PurrfectKit aims to be plug-and-play, but a few lightweight system tools are required.

### Prerequisites

#### Linux (Ubuntu / Debian)

    # Install Python (if not already)
    sudo apt update
    sudo apt install -y python3 python3-pip
    
    # Install Tesseract OCR
    sudo apt install -y tesseract-ocr tesseract-ocr-tha
    
    # Install FFmpeg
    sudo apt install -y ffmpeg
    
    # Install libmagic
    sudo apt install -y libmagic1

#### macOS

    # Install Homebrew if missing
    /bin/bash -c "$(curl -fsSL https://raw.githubusercontent.com/Homebrew/install/HEAD/install.sh)"
    
    # Install Python
    brew install python
    
    # Install Tesseract OCR
    brew install tesseract
    
    # Install FFmpeg
    brew install ffmpeg
    
    # Install libmagic
    brew install libmagic

#### Windows

    # Install Python
    Download from the official website:
   
    [https://www.python.org/downloads/](https://www.python.org/downloads/)

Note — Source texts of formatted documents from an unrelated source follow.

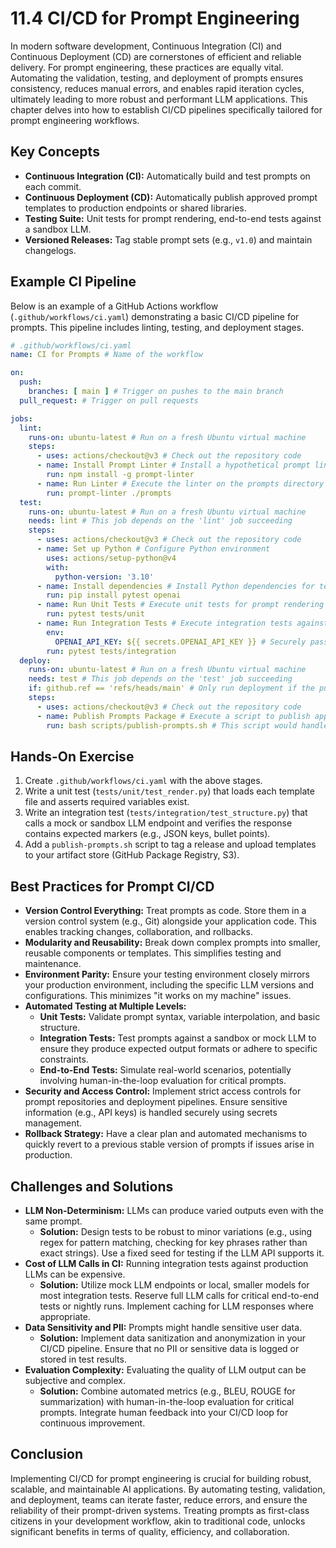 # 11.4 CI/CD for Prompt Engineering

In modern software development, Continuous Integration (CI) and Continuous Deployment (CD) are cornerstones of efficient and reliable delivery. For prompt engineering, these practices are equally vital. Automating the validation, testing, and deployment of prompts ensures consistency, reduces manual errors, and enables rapid iteration cycles, ultimately leading to more robust and performant LLM applications. This chapter delves into how to establish CI/CD pipelines specifically tailored for prompt engineering workflows.

## Key Concepts

- **Continuous Integration (CI):** Automatically build and test prompts on each commit.  
- **Continuous Deployment (CD):** Automatically publish approved prompt templates to production endpoints or shared libraries.  
- **Testing Suite:** Unit tests for prompt rendering, end-to-end tests against a sandbox LLM.  
- **Versioned Releases:** Tag stable prompt sets (e.g., `v1.0`) and maintain changelogs.

## Example CI Pipeline

Below is an example of a GitHub Actions workflow (`.github/workflows/ci.yaml`) demonstrating a basic CI/CD pipeline for prompts. This pipeline includes linting, testing, and deployment stages.

```yaml
# .github/workflows/ci.yaml
name: CI for Prompts # Name of the workflow

on:
  push:
    branches: [ main ] # Trigger on pushes to the main branch
  pull_request: # Trigger on pull requests

jobs:
  lint:
    runs-on: ubuntu-latest # Run on a fresh Ubuntu virtual machine
    steps:
      - uses: actions/checkout@v3 # Check out the repository code
      - name: Install Prompt Linter # Install a hypothetical prompt linter (e.g., a custom npm package)
        run: npm install -g prompt-linter
      - name: Run Linter # Execute the linter on the prompts directory
        run: prompt-linter ./prompts
  test:
    runs-on: ubuntu-latest # Run on a fresh Ubuntu virtual machine
    needs: lint # This job depends on the 'lint' job succeeding
    steps:
      - uses: actions/checkout@v3 # Check out the repository code
      - name: Set up Python # Configure Python environment
        uses: actions/setup-python@v4
        with:
          python-version: '3.10'
      - name: Install dependencies # Install Python dependencies for testing
        run: pip install pytest openai
      - name: Run Unit Tests # Execute unit tests for prompt rendering and structure
        run: pytest tests/unit
      - name: Run Integration Tests # Execute integration tests against a mock or sandbox LLM
        env:
          OPENAI_API_KEY: ${{ secrets.OPENAI_API_KEY }} # Securely pass API key as an environment variable
        run: pytest tests/integration
  deploy:
    runs-on: ubuntu-latest # Run on a fresh Ubuntu virtual machine
    needs: test # This job depends on the 'test' job succeeding
    if: github.ref == 'refs/heads/main' # Only run deployment if the push is to the main branch
    steps:
      - uses: actions/checkout@v3 # Check out the repository code
      - name: Publish Prompts Package # Execute a script to publish approved prompts
        run: bash scripts/publish-prompts.sh # This script would handle tagging, uploading to a registry, etc.
```

## Hands-On Exercise

1. Create `.github/workflows/ci.yaml` with the above stages.  
2. Write a unit test (`tests/unit/test_render.py`) that loads each template file and asserts required variables exist.  
3. Write an integration test (`tests/integration/test_structure.py`) that calls a mock or sandbox LLM endpoint and verifies the response contains expected markers (e.g., JSON keys, bullet points).  
4. Add a `publish-prompts.sh` script to tag a release and upload templates to your artifact store (GitHub Package Registry, S3).

## Best Practices for Prompt CI/CD

- **Version Control Everything:** Treat prompts as code. Store them in a version control system (e.g., Git) alongside your application code. This enables tracking changes, collaboration, and rollbacks.
- **Modularity and Reusability:** Break down complex prompts into smaller, reusable components or templates. This simplifies testing and maintenance.
- **Environment Parity:** Ensure your testing environment closely mirrors your production environment, including the specific LLM versions and configurations. This minimizes "it works on my machine" issues.
- **Automated Testing at Multiple Levels:**
    - **Unit Tests:** Validate prompt syntax, variable interpolation, and basic structure.
    - **Integration Tests:** Test prompts against a sandbox or mock LLM to ensure they produce expected output formats or adhere to specific constraints.
    - **End-to-End Tests:** Simulate real-world scenarios, potentially involving human-in-the-loop evaluation for critical prompts.
- **Security and Access Control:** Implement strict access controls for prompt repositories and deployment pipelines. Ensure sensitive information (e.g., API keys) is handled securely using secrets management.
- **Rollback Strategy:** Have a clear plan and automated mechanisms to quickly revert to a previous stable version of prompts if issues arise in production.

## Challenges and Solutions

- **LLM Non-Determinism:** LLMs can produce varied outputs even with the same prompt.
    - **Solution:** Design tests to be robust to minor variations (e.g., using regex for pattern matching, checking for key phrases rather than exact strings). Use a fixed seed for testing if the LLM API supports it.
- **Cost of LLM Calls in CI:** Running integration tests against production LLMs can be expensive.
    - **Solution:** Utilize mock LLM endpoints or local, smaller models for most integration tests. Reserve full LLM calls for critical end-to-end tests or nightly runs. Implement caching for LLM responses where appropriate.
- **Data Sensitivity and PII:** Prompts might handle sensitive user data.
    - **Solution:** Implement data sanitization and anonymization in your CI/CD pipeline. Ensure that no PII or sensitive data is logged or stored in test results.
- **Evaluation Complexity:** Evaluating the quality of LLM output can be subjective and complex.
    - **Solution:** Combine automated metrics (e.g., BLEU, ROUGE for summarization) with human-in-the-loop evaluation for critical prompts. Integrate human feedback into your CI/CD loop for continuous improvement.

## Conclusion

Implementing CI/CD for prompt engineering is crucial for building robust, scalable, and maintainable AI applications. By automating testing, validation, and deployment, teams can iterate faster, reduce errors, and ensure the reliability of their prompt-driven systems. Treating prompts as first-class citizens in your development workflow, akin to traditional code, unlocks significant benefits in terms of quality, efficiency, and collaboration.

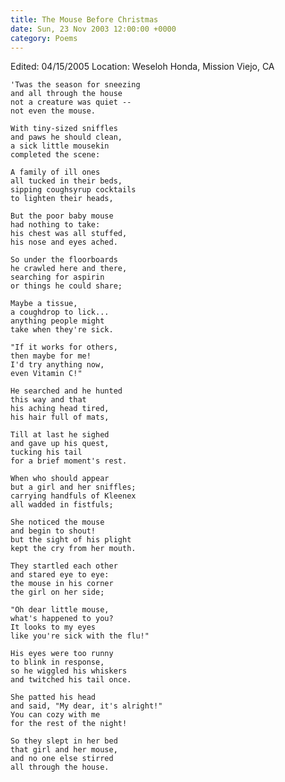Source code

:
 ```yaml
---
title: The Mouse Before Christmas
date: Sun, 23 Nov 2003 12:00:00 +0000
category: Poems
---
```


Edited: 04/15/2005
Location: Weseloh Honda, Mission Viejo, CA

    'Twas the season for sneezing  
    and all through the house  
    not a creature was quiet --  
    not even the mouse.

    With tiny-sized sniffles  
    and paws he should clean,  
    a sick little mousekin  
    completed the scene:

    A family of ill ones  
    all tucked in their beds,  
    sipping coughsyrup cocktails  
    to lighten their heads,

    But the poor baby mouse  
    had nothing to take:  
    his chest was all stuffed,  
    his nose and eyes ached.

    So under the floorboards  
    he crawled here and there,  
    searching for aspirin  
    or things he could share;

    Maybe a tissue,  
    a coughdrop to lick...  
    anything people might  
    take when they're sick.

    "If it works for others,  
    then maybe for me!  
    I'd try anything now,  
    even Vitamin C!"

    He searched and he hunted  
    this way and that  
    his aching head tired,  
    his hair full of mats,

    Till at last he sighed  
    and gave up his quest,  
    tucking his tail  
    for a brief moment's rest.

    When who should appear  
    but a girl and her sniffles;  
    carrying handfuls of Kleenex  
    all wadded in fistfuls;

    She noticed the mouse  
    and begin to shout!  
    but the sight of his plight  
    kept the cry from her mouth.

    They startled each other  
    and stared eye to eye:  
    the mouse in his corner  
    the girl on her side;

    "Oh dear little mouse,  
    what's happened to you?  
    It looks to my eyes  
    like you're sick with the flu!"

    His eyes were too runny  
    to blink in response,  
    so he wiggled his whiskers  
    and twitched his tail once.

    She patted his head  
    and said, "My dear, it's alright!"  
    You can cozy with me  
    for the rest of the night!

    So they slept in her bed  
    that girl and her mouse,  
    and no one else stirred  
    all through the house.


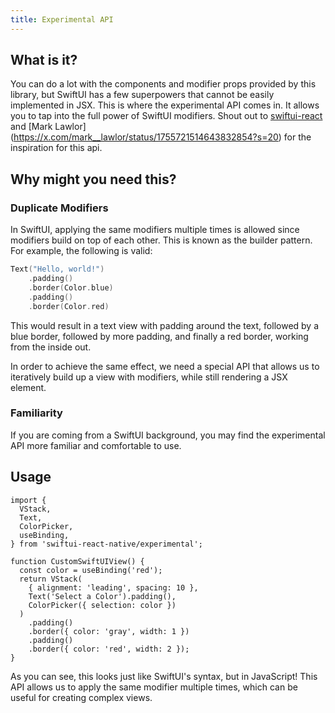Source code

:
 ```yaml
---
title: Experimental API
---
```


## What is it?

You can do a lot with the components and modifier props provided by this library, but SwiftUI has a few superpowers that cannot be easily implemented in JSX. This is where the experimental API comes in. It allows you to tap into the full power of SwiftUI modifiers. Shout out to [swiftui-react](https://github.com/tarngerine/swiftui-react/tree/main) and [Mark Lawlor] (https://x.com/mark__lawlor/status/1755721514643832854?s=20) for the inspiration for this api.

## Why might you need this?

### Duplicate Modifiers

In SwiftUI, applying the same modifiers multiple times is allowed since modifiers build on top of each other. This is known as the builder pattern. For example, the following is valid:

```swift
Text("Hello, world!")
    .padding()
    .border(Color.blue)
    .padding()
    .border(Color.red)
```

This would result in a text view with padding around the text, followed by a blue border, followed by more padding, and finally a red border, working from the inside out.

In order to achieve the same effect, we need a special API that allows us to iteratively build up a view with modifiers, while still rendering a JSX element.

### Familiarity

If you are coming from a SwiftUI background, you may find the experimental API more familiar and comfortable to use.

## Usage

```tsx
import {
  VStack,
  Text,
  ColorPicker,
  useBinding,
} from 'swiftui-react-native/experimental';

function CustomSwiftUIView() {
  const color = useBinding('red');
  return VStack(
    { alignment: 'leading', spacing: 10 },
    Text('Select a Color').padding(),
    ColorPicker({ selection: color })
  )
    .padding()
    .border({ color: 'gray', width: 1 })
    .padding()
    .border({ color: 'red', width: 2 });
}
```

As you can see, this looks just like SwiftUI's syntax, but in JavaScript! This API allows us to apply the same modifier multiple times, which can be useful for creating complex views.
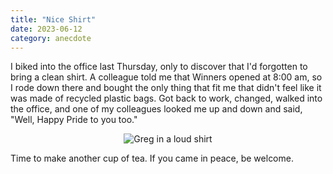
 ```yaml
---
title: "Nice Shirt"
date: 2023-06-12
category: anecdote
---
```


I biked into the office last Thursday,
only to discover that I'd forgotten to bring a clean shirt.
A colleague told me that Winners opened at 8:00 am,
so I rode down there and bought the only thing that fit me
that didn't feel like it was made of recycled plastic bags.
Got back to work,
changed,
walked into the office,
and one of my colleagues looked me up and down and said,
"Well, Happy Pride to you too."

<div align="center">
<img src="@root/files/2023/loud-shirt.jpg" alt="Greg in a loud shirt">
</div>

Time to make another cup of tea.
If you came in peace, be welcome.
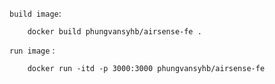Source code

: `build image`: 
```
    docker build phungvansyhb/airsense-fe .
```

`run image` : 
```
    docker run -itd -p 3000:3000 phungvansyhb/airsense-fe
```
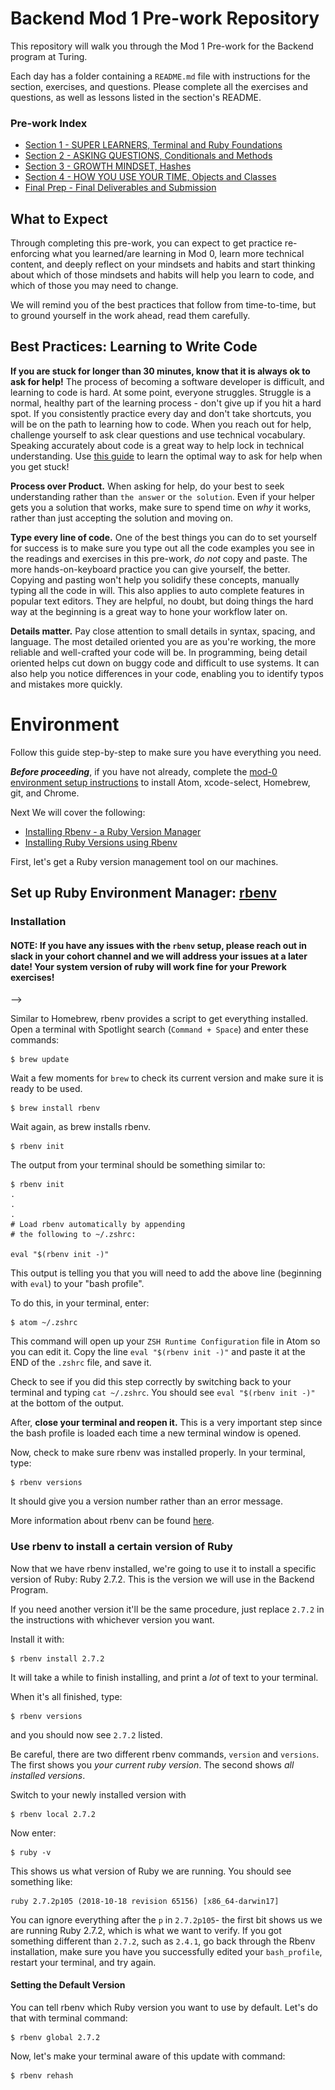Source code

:# Backend Mod 1 Pre-work Repository

This repository will walk you through the Mod 1 Pre-work for the Backend program at Turing.

Each day has a folder containing a `README.md` file with instructions for the section, exercises, and questions. Please complete all the exercises and questions, as well as lessons listed in the section's README.

### Pre-work Index

* [Section 1 - SUPER LEARNERS, Terminal and Ruby Foundations](section1)
* [Section 2 - ASKING QUESTIONS, Conditionals and Methods](section2)
* [Section 3 - GROWTH MINDSET, Hashes](section3)
* [Section 4 - HOW YOU USE YOUR TIME, Objects and Classes](section4)
* [Final Prep - Final Deliverables and Submission](final_prep)

## What to Expect

Through completing this pre-work, you can expect to get practice re-enforcing what you learned/are learning in Mod 0, learn more technical content, and deeply reflect on your mindsets and habits and start thinking about which of those mindsets and habits will help you learn to code, and which of those you may need to change.

We will remind you of the best practices that follow from time-to-time, but to ground yourself in the work ahead, read them carefully.

## Best Practices: Learning to Write Code

**If you are stuck for longer than 30 minutes, know that it is always ok to ask for help!** The process of becoming a software developer is difficult, and learning to code is hard. At some point, everyone struggles. Struggle is a normal, healthy part of the learning process - don't give up if you hit a hard spot. If you consistently practice every day and don't take shortcuts, you will be on the path to learning how to code. When you reach out for help, challenge yourself to ask clear questions and use technical vocabulary. Speaking accurately about code is a great way to help lock in technical understanding. Use [this guide](https://gist.github.com/ericweissman/fb0241e226227867b6bc70a4d49227f5) to learn the optimal way to ask for help when you get stuck!

**Process over Product.** When asking for help, do your best to seek understanding rather than `the answer` or `the solution`. Even if your helper gets you a solution that works, make sure to spend time on *why* it works, rather than just accepting the solution and moving on.

**Type every line of code.** One of the best things you can do to set yourself for success is to make sure you type out all the code examples you see in the readings and exercises in this pre-work, *do not* copy and paste. The more hands-on-keyboard practice you can give yourself, the better. Copying and pasting won't help you solidify these concepts, manually typing all the code in will. This also applies to auto complete features in popular text editors. They are helpful, no doubt, but doing things the hard way at the beginning is a great way to hone your workflow later on.

**Details matter.** Pay close attention to small details in syntax, spacing, and language. The most detailed oriented you are as you're working, the more reliable and well-crafted your code will be. In programming, being detail oriented helps cut down on buggy code and difficult to use systems. It can also help you notice differences in your code, enabling you to identify typos and mistakes more quickly.

# Environment

Follow this guide step-by-step to make sure you have everything you need.

***Before proceeding***, if you have not already, complete the [mod-0 environment setup instructions](http://mod0.turing.io/setup-instructions) to install Atom, xcode-select, Homebrew, git, and Chrome.

Next We will cover the following:

*   [Installing Rbenv - a Ruby Version Manager](#set-up-ruby-environment-manager-rbenv)
*   [Installing Ruby Versions using Rbenv](#use-rbenv-to-install-a-certain-version-of-ruby)
<!-- *   [Terminal](#terminal) -->
<!-- *   [Forking and Cloning the Prework Repository](#forking-the-module-1-prework-repository) -->


First, let's get a Ruby version management tool on our machines.

 ## Set up Ruby Environment Manager: [rbenv](https://github.com/rbenv/rbenv#homebrew-on-mac-os-x)

<!-- Over the years, Ruby has evolved through various version releases over time that contain new features and upgrades. Version 0.95, the very first, was released in 1995, and at the beginning of year 2021, we're at version 2.7.

Generally, programs written in one version of Ruby will run just fine on another version, but sometimes incompatibilities can be encountered, meaning that particular program needs to be run with a specific version of Ruby.

Additionally, very useful tools called "gems" are out there that were created specifically to help developers code (specifically, the `pry` gem is very handy) and we cannot utilize these without first installing and configuring `rbenv`.

To solve potential compatibility issues, we'd like to be able to install and manage multiple versions of Ruby on our system. We would also like to be able to use gems across different versions of Ruby. These are the kinds of things `rbenv` handles. -->

### Installation

#### NOTE: If you have any issues with the `rbenv` setup, please reach out in slack in your cohort channel and we will address your issues at a later date! Your system version of ruby will work fine for your Prework exercises!

<!-- Here is a video walk-through that may be helpful for the following steps. Check it out!

Keep in mind that the steps in the video are correct, but we want you to install **ruby version 2.7.2**, per the written instructions below. --> -->

<!-- [![Walkthrough RBENV and Ruby](images/rbenv-ruby-thumbnail.jpg)](https://youtu.be/3DtqMlK8In0 "Video Walkthrough for RBENV and Ruby Installation") -->

Similar to Homebrew, rbenv provides a script to get everything installed. Open a terminal with Spotlight search (`Command + Space`) and enter these commands:

```
$ brew update
```
Wait a few moments for `brew` to check its current version and make sure it is ready to be used.

```
$ brew install rbenv
```
Wait again, as brew installs rbenv.

```
$ rbenv init
```

The output from your terminal should be something similar to:

```
$ rbenv init
.
.
.
# Load rbenv automatically by appending
# the following to ~/.zshrc:

eval "$(rbenv init -)"
```

This output is telling you that you will need to add the above line (beginning with `eval`) to your "bash profile".

To do this, in your terminal, enter:

```
$ atom ~/.zshrc
```

This command will open up your `ZSH Runtime Configuration` file in Atom so you can edit it. Copy the line `eval "$(rbenv init -)"` and paste it at the END of the `.zshrc` file, and save it.

Check to see if you did this step correctly by switching back to your terminal and typing `cat ~/.zshrc`. You should see `eval "$(rbenv init -)"` at the bottom of the output.

After, **close your terminal and reopen it.** This is a very important step since the bash profile is loaded each time a new terminal window is opened.

Now, check to make sure rbenv was installed properly. In your terminal, type:

```
$ rbenv versions
```

It should give you a version number rather than an error message.

More information about rbenv can be found [here](https://github.com/rbenv/rbenv#homebrew-on-mac-os-x).

### Use rbenv to install a certain version of Ruby

Now that we have rbenv installed, we're going to use it to install a specific version of Ruby: Ruby 2.7.2. This is the version we will use in the Backend Program.

If you need another version it'll be the same procedure, just replace `2.7.2` in the instructions with whichever version you want.

Install it with:

```
$ rbenv install 2.7.2
```

It will take a while to finish installing, and print a _lot_ of text to your terminal.

When it's all finished, type:

```
$ rbenv versions
```

and you should now see `2.7.2` listed.

Be careful, there are two different rbenv commands, `version` and `versions`. The first shows you _your current ruby version_. The second shows _all installed versions_.

Switch to your newly installed version with

```
$ rbenv local 2.7.2
```

Now enter:

```
$ ruby -v
```

This shows us what version of Ruby we are running. You should see something like:

```
ruby 2.7.2p105 (2018-10-18 revision 65156) [x86_64-darwin17]
```

You can ignore everything after the `p` in `2.7.2p105`- the first bit shows us we are running Ruby 2.7.2, which is what we want to verify. If you got something different than `2.7.2`, such as `2.4.1`, go back through the Rbenv installation, make sure you have you successfully edited your `bash_profile`, restart your terminal, and try again.

#### Setting the Default Version

You can tell rbenv which Ruby version you want to use by default. Let's do that with terminal command:

```
$ rbenv global 2.7.2
```

Now, let's make your terminal aware of this update with command:

```
$ rbenv rehash
```

<!-- ## Terminal

We will be referencing many terminal commands throughout the prework. It is recommended that you practice using terminal commands before getting started with section1. -->
<!--
[Check out section 1 to practice!](section1)

### Forking the Module 1 Prework Repository

Next, we are going to *fork this repository that you're reading right now*. Forking is when you copy a Github repository to your Github account to make your own changes. Think of it like a fork in the road -- you're about to make changes that differ from the main path.

In this scenario, the [Turing Github account](https://github.com/turingschool) owns this `backend_mod_1_prework` repository. You do not have permission to change anything in this repository, so you need your own copy to work on.

In order to fork the repository, follow these steps:

####  1. Make sure you are logged in to GitHub (if you are not logged in, log in and come back to this page)

####  2. You'll want to find this repository's Fork button. Scroll to the top of *this* webpage... yes, [this one](https://github.com/turingschool/backend_mod_1_prework) that you're reading right now!

####  3. Click on `Fork` in the upper right corner of the screen, just under the top banner.

![click fork button](/images/be_step1.png)

####  4. On the new page, confirm that it is a "forked" copy of the repository, with your username included in the URL and repository name.

![confirm fork](/images/be_step2.png)

Check [github help](https://help.github.com/en/github/getting-started-with-github/fork-a-repo) out for more info about forks.

## Clone down this new repository

Now that you have forked this repository, the next thing to do is *clone* your forked repository.

Cloning is when you copy a remote Github repository to your local computer.

#### 1. In YOUR `backend_mod_1_prework` repository that your just forked, click on `Clone or Download`

![clone your copy](/images/be_step3.png)

#### 2. If you see `Clone with HTTPS` click on `Use SSH`

#### 3. Click on the copy icon to copy the SSH link to your clipboard.

#### 4. Open your terminal and follow the below steps to copy down this repository:

```
$ cd .
// This is a shortcut for `cd ~`, which is "change into the home directory"
$ mkdir turing
$ cd turing
$ mkdir 0module
$ cd 0module
$ git clone <ctrl-v to paste ssh link here >
Cloning into 'backend_mod_1_prework'...
remote: Enumerating objects: 678, done.
remote: Total 678 (delta 0), reused 0 (delta 0), pack-reused 678
Receiving objects: 100% (678/678), 237.94 KiB | 851.00 KiB/s, done.
Resolving deltas: 100% (332/332), done.

$ cd backend_mod_1_prework
$ git status .
// If everything worked correctly, you should see:
On branch main
nothing to commit, working tree clean
```

From here on out, all the work you do will be in your personal copy of this repository. Throughout Mod 0, we may call this your "prework repository" or "backend prework"... this refers to your forked copy of this `backend_mod_1_prework` repository that you have just now cloned to your device.

### IMPORTANT NOTE - PLEASE READ CAREFULLY
Do **NOT** work directly in the Github interface or use the `Edit` button to work directly from the Github version of your prework repository!

Instead, add your work in your text editor (Atom) on your local machine (laptop) - your prework involves using `git` to track changes and push your work up to Github. We will cover how to do this in Mod 0 AND we give explicit instructions on how to do this in each section of the prework!

## Get Started

Each day's `README` will walk you through the necessary steps to save your work.

To begin, open your terminal and `cd` into the `section1` directory. Follow the instructions contained in the `README.md` file, and have fun experimenting!

----------------------------------
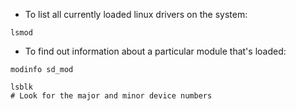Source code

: * To list all currently loaded linux drivers on the system:
```
lsmod
```

* To find out information about a particular module that's loaded:
```
modinfo sd_mod

lsblk
# Look for the major and minor device numbers
```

    ✔ Make sure to check “Add Python to **PATH**” during installation.

    # Install Tesseract OCR
    Download the Windows installer:

    [https://github.com/UB-Mannheim/tesseract/wiki](https://github.com/UB-Mannheim/tesseract/wiki)

    ✔ Make sure to add the installation path to your **System PATH**



### Installation
```bash
pip install purrfectkit

```

### Usage
```python
from purrfectmeow.meow.felis import DocTemplate, MetaFile
from purrfectmeow import Suphalak, Malet, WichienMaat, KhaoManee

file_path = 'test/test.pdf'
metadata = MetaFile.get_metadata(file_path)
with open(file_path, 'rb') as f:
    content = Suphalak.reading(f, 'test.pdf')
chunks = Malet.chunking(content, chunk_method='token', chunk_size='500', chunk_overlap='25')
docs = DocTemplate.create_template(chunks, metadata)
embedding = WichienMaat.embedding(chunks)
query = WichienMaat.embedding("ทดสอบ")
KhaoManee.searching(query, embedding, docs, 2)

```

## License

PurrfectKit is released under the [MIT License](LICENSE).